There are numerous sites of historic and natural interest within the boundaries of South Phoenix, including Mystery Castle, Heard Scout Pueblo, the San Francisco Xavier Mission built in 1940 by Francisco Vasquez (open to public Saturday and Sunday, 08:00 am to 5:00 pm), The Farm at South Mountain, South Mountain Park, and several historic buildings at the entrance of the park called "Scorpion Gulch".

== Geography ==
There are differing definitions on what constitutes South Phoenix.

Phoenix Police Department defines South Phoenix in a police precinct that also includes Ahwatukee. Ahwatukee, which is an urban village of the City of Phoenix, is normally considered to be part of the East Valley region of the Phoenix metropolitan area.

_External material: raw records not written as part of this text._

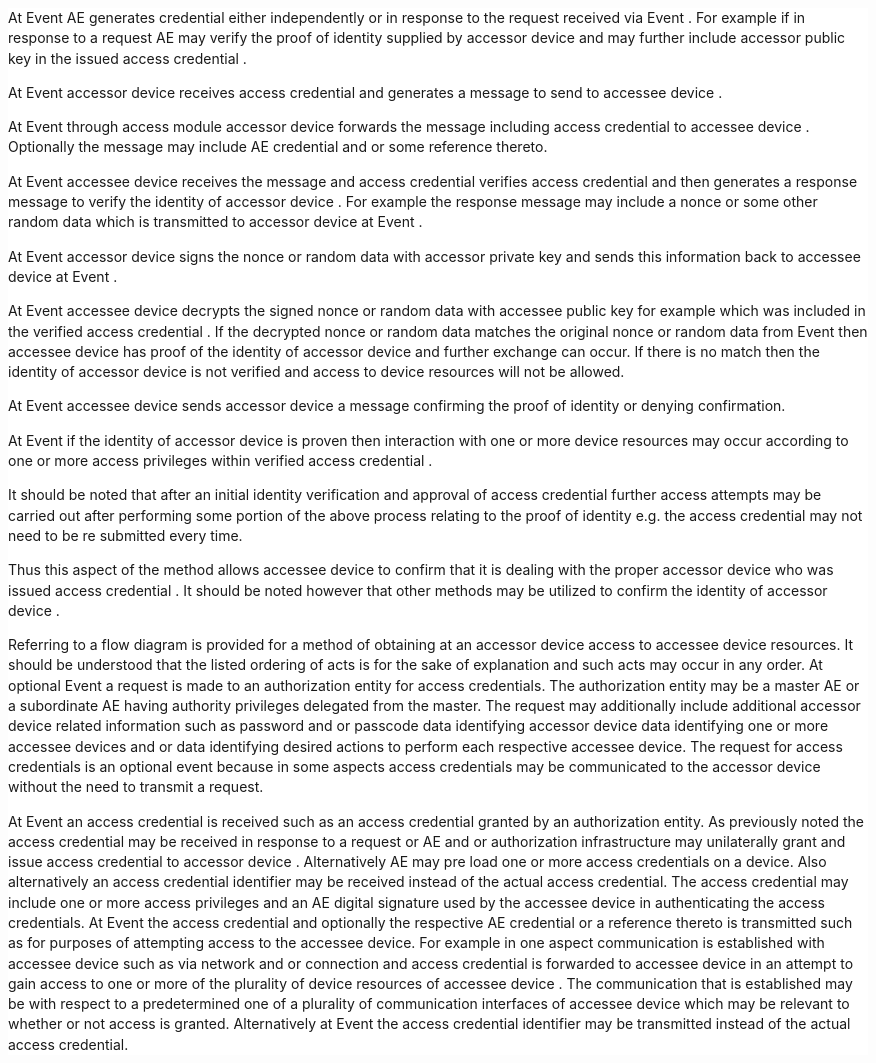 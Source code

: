 At Event AE generates credential either independently or in response to the request received via Event . For example if in response to a request AE may verify the proof of identity supplied by accessor device and may further include accessor public key in the issued access credential .

At Event accessor device receives access credential and generates a message to send to accessee device .

At Event through access module accessor device forwards the message including access credential to accessee device . Optionally the message may include AE credential and or some reference thereto.

At Event accessee device receives the message and access credential verifies access credential and then generates a response message to verify the identity of accessor device . For example the response message may include a nonce or some other random data which is transmitted to accessor device at Event .

At Event accessor device signs the nonce or random data with accessor private key and sends this information back to accessee device at Event .

At Event accessee device decrypts the signed nonce or random data with accessee public key for example which was included in the verified access credential . If the decrypted nonce or random data matches the original nonce or random data from Event then accessee device has proof of the identity of accessor device and further exchange can occur. If there is no match then the identity of accessor device is not verified and access to device resources will not be allowed.

At Event accessee device sends accessor device a message confirming the proof of identity or denying confirmation.

At Event if the identity of accessor device is proven then interaction with one or more device resources may occur according to one or more access privileges within verified access credential .

It should be noted that after an initial identity verification and approval of access credential further access attempts may be carried out after performing some portion of the above process relating to the proof of identity e.g. the access credential may not need to be re submitted every time.

Thus this aspect of the method allows accessee device to confirm that it is dealing with the proper accessor device who was issued access credential . It should be noted however that other methods may be utilized to confirm the identity of accessor device .

Referring to a flow diagram is provided for a method of obtaining at an accessor device access to accessee device resources. It should be understood that the listed ordering of acts is for the sake of explanation and such acts may occur in any order. At optional Event a request is made to an authorization entity for access credentials. The authorization entity may be a master AE or a subordinate AE having authority privileges delegated from the master. The request may additionally include additional accessor device related information such as password and or passcode data identifying accessor device data identifying one or more accessee devices and or data identifying desired actions to perform each respective accessee device. The request for access credentials is an optional event because in some aspects access credentials may be communicated to the accessor device without the need to transmit a request.

At Event an access credential is received such as an access credential granted by an authorization entity. As previously noted the access credential may be received in response to a request or AE and or authorization infrastructure may unilaterally grant and issue access credential to accessor device . Alternatively AE may pre load one or more access credentials on a device. Also alternatively an access credential identifier may be received instead of the actual access credential. The access credential may include one or more access privileges and an AE digital signature used by the accessee device in authenticating the access credentials. At Event the access credential and optionally the respective AE credential or a reference thereto is transmitted such as for purposes of attempting access to the accessee device. For example in one aspect communication is established with accessee device such as via network and or connection and access credential is forwarded to accessee device in an attempt to gain access to one or more of the plurality of device resources of accessee device . The communication that is established may be with respect to a predetermined one of a plurality of communication interfaces of accessee device which may be relevant to whether or not access is granted. Alternatively at Event the access credential identifier may be transmitted instead of the actual access credential.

First Things First, a publicly funded organization dedicated to early childhood education, defines South Phoenix as a region that encompasses an area west of 48th Street, east of 27th Avenue, South of the Salt River, and north of South Mountain, omitting Ahwatukee.

==Demographics==
Some researchers have noted that racial attitudes in Phoenix during the 19th century have shaped the development of South Phoenix, with a railroad line in Phoenix being the demarcating boundary between the White part of the city, and South Phoenix. A journal article that details a history of environmental racism in Phoenix states that by the 1890s, segregation and unregulated land uses in minority districts had already begun shaping environmental and social and conditions in the area.

In the decades prior to the 1970s, South Phoenix was the only part of the city in which homes were sold to African American and Mexican American residents, due to restrictive covenants in place on housing in other parts of the city.

Since the late 1990s (and especially since 2002), the area has undergone rapid development, especially along the Baseline Corridor, where acres of citrus groves and flower fields have been turned into housing developments and commercial properties. With its close proximity to downtown Phoenix, the housing market in South Phoenix continues to thrive.

Though much of the area has become predominantly Latino, the areas closer to downtown and Tempe remain predominantly African-American. Census tract 1160, between Broadway and Baseline, has a population of 4,711 and was 56.3% African-American, the highest percentage in the entire state of Arizona. Other traditionally black neighborhoods include Hermoso Park, Okemah, South Vistas, Lindo Park and the Park South neighborhood. Hispanics are now the majority in South Phoenix.

== Business ==
The headquarters for the Apollo Group, parent company of University of Phoenix and Western International University and corporate offices for SuperShuttle Int. are located in the South Mountain Village area. The headquarters for Ace Asphalt are also located here.

== Media ==
The South Mountain Village is served by the community newspaper South Mountain District News, which also covers news from Laveen which is west of South Mountain Village. The South Mountain District News is a free monthly publication.

The South Mountain Villager also covers the area with a format that includes only printing positive stories about the area.

== Crime ==
South Phoenix has similar crime rates to other areas of Phoenix. Uniform crime rate reports from the Phoenix Police Department show property crime rates at or below those in other parts of Phoenix. Violent crime rates are also similar with most of the activity concentrated between Southern and Broadway.